Cecília Minayo: Eu acho que esse momento que estamos vivendo tem um impacto positivo e impacto negativo. O impacto negativo é o da insegurança, do medo, do aumento das dificuldades sociais, particularmente para as pessoas que fazem parte desse grupo social mais pobre, onde os empregos são mais deficientes, onde há mais fragilidade social, onde os problemas de saúde são maiores. Agora, eu considero que tem um lado muito positivo, que é o lado de nós descobrirmos as nossas próprias fraquezas, por exemplo. A questão da corrupção sempre houve, mas só agora que ela veio à tona com essa força, atingindo todos os que atuam nesse campo. Então, acho que isso é um fato muito positivo e nós, nos momentos de dificuldade (a gente aprende isso na vida), que os obstáculos nos ajudam a caminhar para frente, a dar passos para vencer. De todos os povos que passam por dificuldade, mas que veem uma luz – e essa luz nunca vai vir de um político, de um presidente – vai vir da própria força da sociedade, e eu acho que isso também está claro, tanto a dificuldade quanto a esperança e as expectativas.
A senhora tem uma pesquisa que mostra o crescente suicídio entre idosos no país. Os números são alarmantes?
Cecília Minayo: Os números não são alarmantes, os homicídios são mais. Mas, o que ocorre no Brasil é que como se houvesse um véu sobre os suicídios. Fala-se muito pouco e há dois grupos sociais nos quais o suicídio cresce mais, que são os jovens e os velhos, sobretudo os mais velhos, que têm condições social ruim, aos quais faltam apoio das políticas públicas e que se sentem isolados e abandonados.
Tem uma faixa etária mais atingida com essa realidade?
Cecília Minayo: São entre os mais velhos, a partir de 75 anos de idade.
E o que tem levado esses idosos a cometerem suicídio? Quais são as causas?
Cecília Minayo: As causas são várias. No suicídio, nunca é um problema de uma causa só. Tem causas sociais, que são a fragilidade, a pobreza, as dificuldades de se manter, a solidão e o isolamento, quando a pessoa é negligenciada pela família e Estado. Isso muito está articulado também com doenças degenerativas. Quase sempre doenças físicas e mentais, cardiovasculares, diabete, pressão alta, distúrbios psicológicos e onde essas pessoas não encontram ambiente social em que ela possa levar bem o final da sua vida e aí ela decide que é melhor sair desse mundo. Sua vida não tem sentido.

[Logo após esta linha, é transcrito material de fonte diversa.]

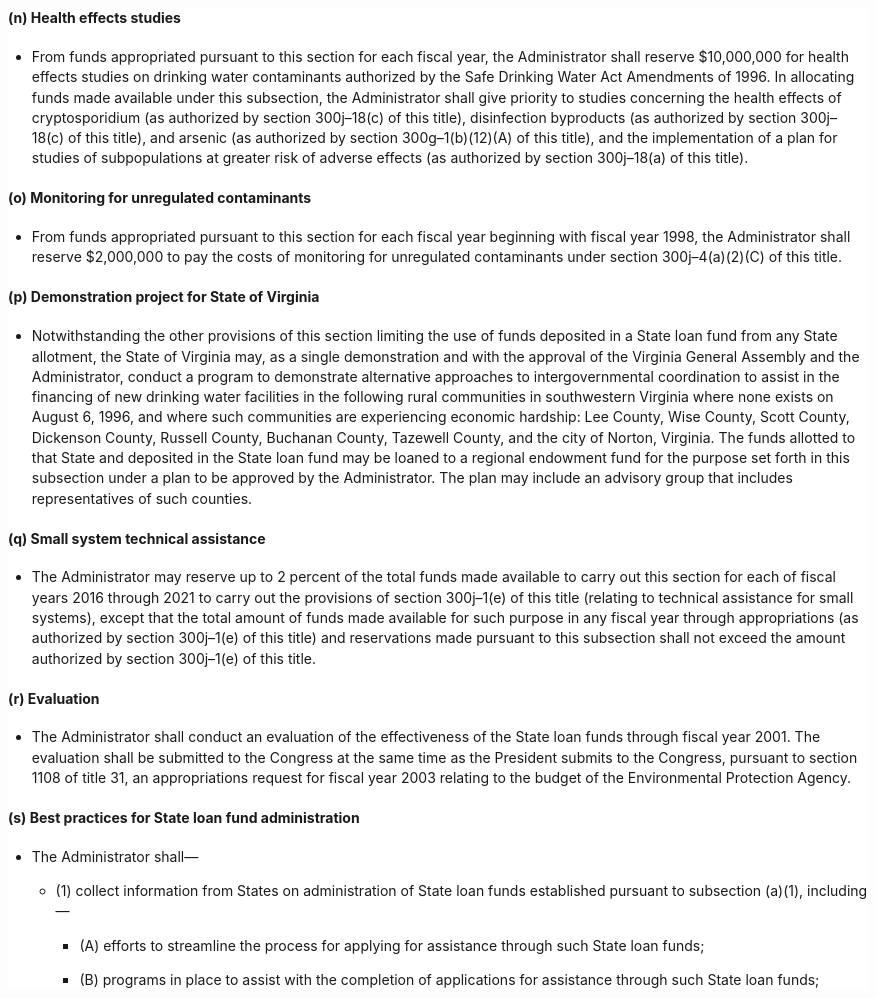 #### (n) Health effects studies
* From funds appropriated pursuant to this section for each fiscal year, the Administrator shall reserve $10,000,000 for health effects studies on drinking water contaminants authorized by the Safe Drinking Water Act Amendments of 1996. In allocating funds made available under this subsection, the Administrator shall give priority to studies concerning the health effects of cryptosporidium (as authorized by section 300j–18(c) of this title), disinfection byproducts (as authorized by section 300j–18(c) of this title), and arsenic (as authorized by section 300g–1(b)(12)(A) of this title), and the implementation of a plan for studies of subpopulations at greater risk of adverse effects (as authorized by section 300j–18(a) of this title).

#### (o) Monitoring for unregulated contaminants
* From funds appropriated pursuant to this section for each fiscal year beginning with fiscal year 1998, the Administrator shall reserve $2,000,000 to pay the costs of monitoring for unregulated contaminants under section 300j–4(a)(2)(C) of this title.

#### (p) Demonstration project for State of Virginia
* Notwithstanding the other provisions of this section limiting the use of funds deposited in a State loan fund from any State allotment, the State of Virginia may, as a single demonstration and with the approval of the Virginia General Assembly and the Administrator, conduct a program to demonstrate alternative approaches to intergovernmental coordination to assist in the financing of new drinking water facilities in the following rural communities in southwestern Virginia where none exists on August 6, 1996, and where such communities are experiencing economic hardship: Lee County, Wise County, Scott County, Dickenson County, Russell County, Buchanan County, Tazewell County, and the city of Norton, Virginia. The funds allotted to that State and deposited in the State loan fund may be loaned to a regional endowment fund for the purpose set forth in this subsection under a plan to be approved by the Administrator. The plan may include an advisory group that includes representatives of such counties.

#### (q) Small system technical assistance
* The Administrator may reserve up to 2 percent of the total funds made available to carry out this section for each of fiscal years 2016 through 2021 to carry out the provisions of section 300j–1(e) of this title (relating to technical assistance for small systems), except that the total amount of funds made available for such purpose in any fiscal year through appropriations (as authorized by section 300j–1(e) of this title) and reservations made pursuant to this subsection shall not exceed the amount authorized by section 300j–1(e) of this title.

#### (r) Evaluation
* The Administrator shall conduct an evaluation of the effectiveness of the State loan funds through fiscal year 2001. The evaluation shall be submitted to the Congress at the same time as the President submits to the Congress, pursuant to section 1108 of title 31, an appropriations request for fiscal year 2003 relating to the budget of the Environmental Protection Agency.

#### (s) Best practices for State loan fund administration
* The Administrator shall—

  * (1) collect information from States on administration of State loan funds established pursuant to subsection (a)(1), including—

    * (A) efforts to streamline the process for applying for assistance through such State loan funds;

    * (B) programs in place to assist with the completion of applications for assistance through such State loan funds;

E entre os jovens, qual é essa realidade?
Cecília Minayo: As causas são muitas. É um momento de mudança psicológica, de enfrentamento da vida e que causa muito medo. Momento de definição sexual. Por exemplo, tem muita tentativa de suicídio entre jovens LGBT. É um momento também que, sobretudo as paixões, o primeiro amor vamos dizer assim, funciona de forma muito forte e que qualquer decepção, esses jovens ainda não estão preparados para isso. Mas tem outra causa também, que é a falta de perspectiva, assim como os idosos acham que sua vida perdeu o sentido, muitos jovens sem condições sociais acham também que não vão conseguir nada na vida.
Por ter esse ‘véu’ em torno do assunto, sendo tratado apenas na intimidade dos lares, mas com números crescentes, podemos dizer que o governo está omisso a isso? Virou uma questão de saúde pública?
Cecília Minayo: O Ministério da Saúde já detém uma política para a questão do suicídio, mas ela é pouquíssima lida, ouvida e muito menos aplicada, e não é divulgada. Então, na verdade, são temas que temos que trazer à tona para que alguma coisa seja feita. No caso dos idosos, por exemplo, há pouquíssimas as políticas públicas que dão atenção a esse idoso dependente, que está sofrendo, que está isolado, que está negligenciado. Então, são questões que nós estamos trazendo à tona para serem tratadas.